Я храню ранее присланные Вами письма, а потом наша связь оборвалась, чем объяснить — не знаю, я не знаю, где проходила Ваша жизнь эти сорок лет. Вы писали, что попали в плен 28 апреля раненный в ногу, а я был пленен 19 апреля и находился в Слободке, в церкви, а потом нас отправили в Рос-лавль, в концлагерь».
Не протестует Баранкин против того, что и он был в концлагере в Рославле, не оспаривает воспоминания Хоняка. («Помнишь, как мы встречались там?») Однако кончает письмо вполне определенно: «Вот какие дела. Так что, к сожалению, подтвердить Ваше ранение не могу. С уважением И. Баранкин».
Что там встреча Максима Максимовича и Печорина! Пусть Максим Максимович обняться хотел — Печорин хоть руку ему протянул. А старшина Баранкин и руки не протянул своему командиру. «Вот какие дела...»
А ведь не мог не помнить, что в каменном доме держали раненых, а в конюшнях — всех остальных. Мало, что в роте одной — еще и за решеткой одной, уж больше побрататься нельзя, а такое письмо!

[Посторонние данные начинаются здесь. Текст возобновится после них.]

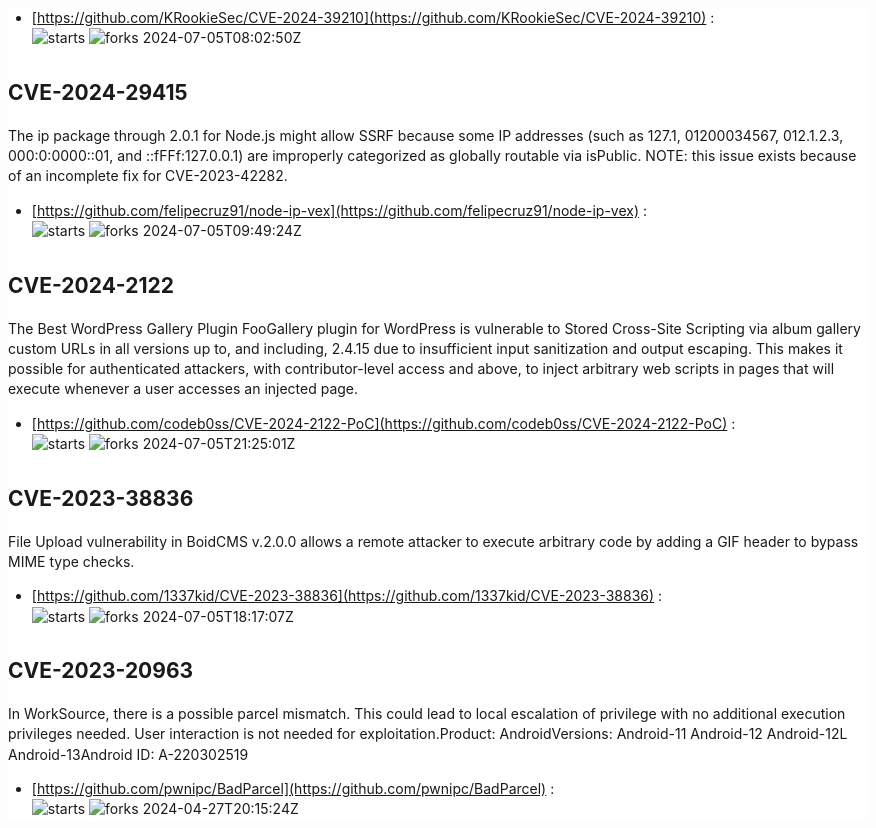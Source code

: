 - [https://github.com/KRookieSec/CVE-2024-39210](https://github.com/KRookieSec/CVE-2024-39210) :  
![starts](https://img.shields.io/github/stars/KRookieSec/CVE-2024-39210.svg) 
![forks](https://img.shields.io/github/forks/KRookieSec/CVE-2024-39210.svg) 
2024-07-05T08:02:50Z

## CVE-2024-29415
 The ip package through 2.0.1 for Node.js might allow SSRF because some IP addresses (such as 127.1, 01200034567, 012.1.2.3, 000:0:0000::01, and ::fFFf:127.0.0.1) are improperly categorized as globally routable via isPublic. NOTE: this issue exists because of an incomplete fix for CVE-2023-42282.

- [https://github.com/felipecruz91/node-ip-vex](https://github.com/felipecruz91/node-ip-vex) :  
![starts](https://img.shields.io/github/stars/felipecruz91/node-ip-vex.svg) 
![forks](https://img.shields.io/github/forks/felipecruz91/node-ip-vex.svg) 
2024-07-05T09:49:24Z

## CVE-2024-2122
 The Best WordPress Gallery Plugin  FooGallery plugin for WordPress is vulnerable to Stored Cross-Site Scripting via album gallery custom URLs in all versions up to, and including, 2.4.15 due to insufficient input sanitization and output escaping. This makes it possible for authenticated attackers, with contributor-level access and above, to inject arbitrary web scripts in pages that will execute whenever a user accesses an injected page.

- [https://github.com/codeb0ss/CVE-2024-2122-PoC](https://github.com/codeb0ss/CVE-2024-2122-PoC) :  
![starts](https://img.shields.io/github/stars/codeb0ss/CVE-2024-2122-PoC.svg) 
![forks](https://img.shields.io/github/forks/codeb0ss/CVE-2024-2122-PoC.svg) 
2024-07-05T21:25:01Z

## CVE-2023-38836
 File Upload vulnerability in BoidCMS v.2.0.0 allows a remote attacker to execute arbitrary code by adding a GIF header to bypass MIME type checks.

- [https://github.com/1337kid/CVE-2023-38836](https://github.com/1337kid/CVE-2023-38836) :  
![starts](https://img.shields.io/github/stars/1337kid/CVE-2023-38836.svg) 
![forks](https://img.shields.io/github/forks/1337kid/CVE-2023-38836.svg) 
2024-07-05T18:17:07Z

## CVE-2023-20963
 In WorkSource, there is a possible parcel mismatch. This could lead to local escalation of privilege with no additional execution privileges needed. User interaction is not needed for exploitation.Product: AndroidVersions: Android-11 Android-12 Android-12L Android-13Android ID: A-220302519

- [https://github.com/pwnipc/BadParcel](https://github.com/pwnipc/BadParcel) :  
![starts](https://img.shields.io/github/stars/pwnipc/BadParcel.svg) 
![forks](https://img.shields.io/github/forks/pwnipc/BadParcel.svg) 
2024-04-27T20:15:24Z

Позже Краснов привезет фотографии Баранкина и Хоняка.
Фотография Баранкина относится к той военной поре: красивый парень, волосы светлые, глаза, видно, голубые, все как положено, но какой осторожный взгляд. Это уже тогда...
Фотография Хоняка — это последние годы: взгляд человека, которого жизнь затравила и загнала, а он выстаивал и оборонялся, он выживал.

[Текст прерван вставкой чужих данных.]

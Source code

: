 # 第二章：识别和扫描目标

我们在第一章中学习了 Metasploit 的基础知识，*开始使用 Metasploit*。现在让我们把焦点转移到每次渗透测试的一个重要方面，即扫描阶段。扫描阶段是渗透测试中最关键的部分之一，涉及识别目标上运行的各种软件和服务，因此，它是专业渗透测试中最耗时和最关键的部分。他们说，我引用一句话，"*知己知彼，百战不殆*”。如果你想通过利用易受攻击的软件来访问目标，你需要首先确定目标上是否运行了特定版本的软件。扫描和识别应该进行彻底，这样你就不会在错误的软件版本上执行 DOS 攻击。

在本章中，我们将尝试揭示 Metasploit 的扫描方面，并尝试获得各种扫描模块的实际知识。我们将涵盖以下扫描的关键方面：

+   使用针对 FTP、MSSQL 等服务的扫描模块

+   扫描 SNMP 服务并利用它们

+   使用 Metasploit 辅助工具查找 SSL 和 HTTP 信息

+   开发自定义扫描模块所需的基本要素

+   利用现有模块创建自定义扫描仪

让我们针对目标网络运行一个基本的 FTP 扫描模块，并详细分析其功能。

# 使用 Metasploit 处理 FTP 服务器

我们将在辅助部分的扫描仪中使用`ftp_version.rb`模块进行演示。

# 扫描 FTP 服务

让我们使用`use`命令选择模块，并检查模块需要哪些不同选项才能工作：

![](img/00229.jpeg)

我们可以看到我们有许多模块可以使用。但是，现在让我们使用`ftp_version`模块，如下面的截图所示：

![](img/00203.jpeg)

Не вижу вины за Хоняком, что отсиживался он где-то у добрых людей, по хозяйству им помогал. Раненный в ноги, хромой, он и партизанам был бы обузой, и армии был не нужен — недаром его не взяли на фронт. «А жизнь прошла, не так ли?» Вернулся, семью завел, семью надо кормить, а он — никто. Не инвалид войны, даже не ветеран... Тех двух лет в Белоруссии ему не простили... Даже пенсии не дали. Так и умер Хоняк «урожденным уродом».

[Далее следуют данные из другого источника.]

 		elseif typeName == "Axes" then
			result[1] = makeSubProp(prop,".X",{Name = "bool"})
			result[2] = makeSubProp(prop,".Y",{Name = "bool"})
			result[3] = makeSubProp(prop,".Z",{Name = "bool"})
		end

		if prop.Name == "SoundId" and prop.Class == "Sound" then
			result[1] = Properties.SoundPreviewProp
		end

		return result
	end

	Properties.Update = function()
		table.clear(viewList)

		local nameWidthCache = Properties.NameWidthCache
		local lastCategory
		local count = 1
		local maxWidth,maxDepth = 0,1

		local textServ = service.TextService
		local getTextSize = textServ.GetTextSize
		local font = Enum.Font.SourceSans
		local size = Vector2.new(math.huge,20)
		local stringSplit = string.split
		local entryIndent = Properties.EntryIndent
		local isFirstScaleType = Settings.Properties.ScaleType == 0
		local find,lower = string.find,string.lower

Такая история отношений комроты и старшины протянулась от Шпыревского леса. А все медальон Жудро... Не медальон, так и не откликнулся бы Хоняк... Весь рассказ из молчаливой земли. Из могилы.
Из Шпыревского леса возвращаемся в Красное.
Здесь нас ждет званый обед у Пшенички.
Мужчины моются, чистят сапоги, забирают продукты, трофеи из-под земли. Мы празднично идем через дорогу, и действительно здесь под деревом рядом с домом уже накрыт стол, приехали муж и дети Пшенички — младшая дочь с мужем и еще одна дочь с ребенком. Все члены семейства Пшенички — работники органов прокуратуры, суда, госбезопасности, никто в агитации как будто бы не нуждается, и тем не менее Стопудов ухитряется чуть было не испортить обед: он подымает тост за честность и неподкупность и пространно объясняет молодым работникам прокуратуры, как недостойно брать взятки и пользоваться служебным положением... Это все то же самое... Дочка Пшенички отворачивается, чтобы ветеран не видел, что она не может удержаться от смеха. Митягин приходит в неистовство от бестактности Стопудова. Положение спасает Пшеничка: она выносит из дома баян и, подходя к каждому, поет под баян экспромт, направленный на усмирение страстей, которые готовы тут разгореться. Оказывается, таким методом она управляет своим семейством. Когда мы уезжаем, нас провожают все родные Пшенички. Мужа своего она подталкивает к Кимославу, заставляет их крепко обняться.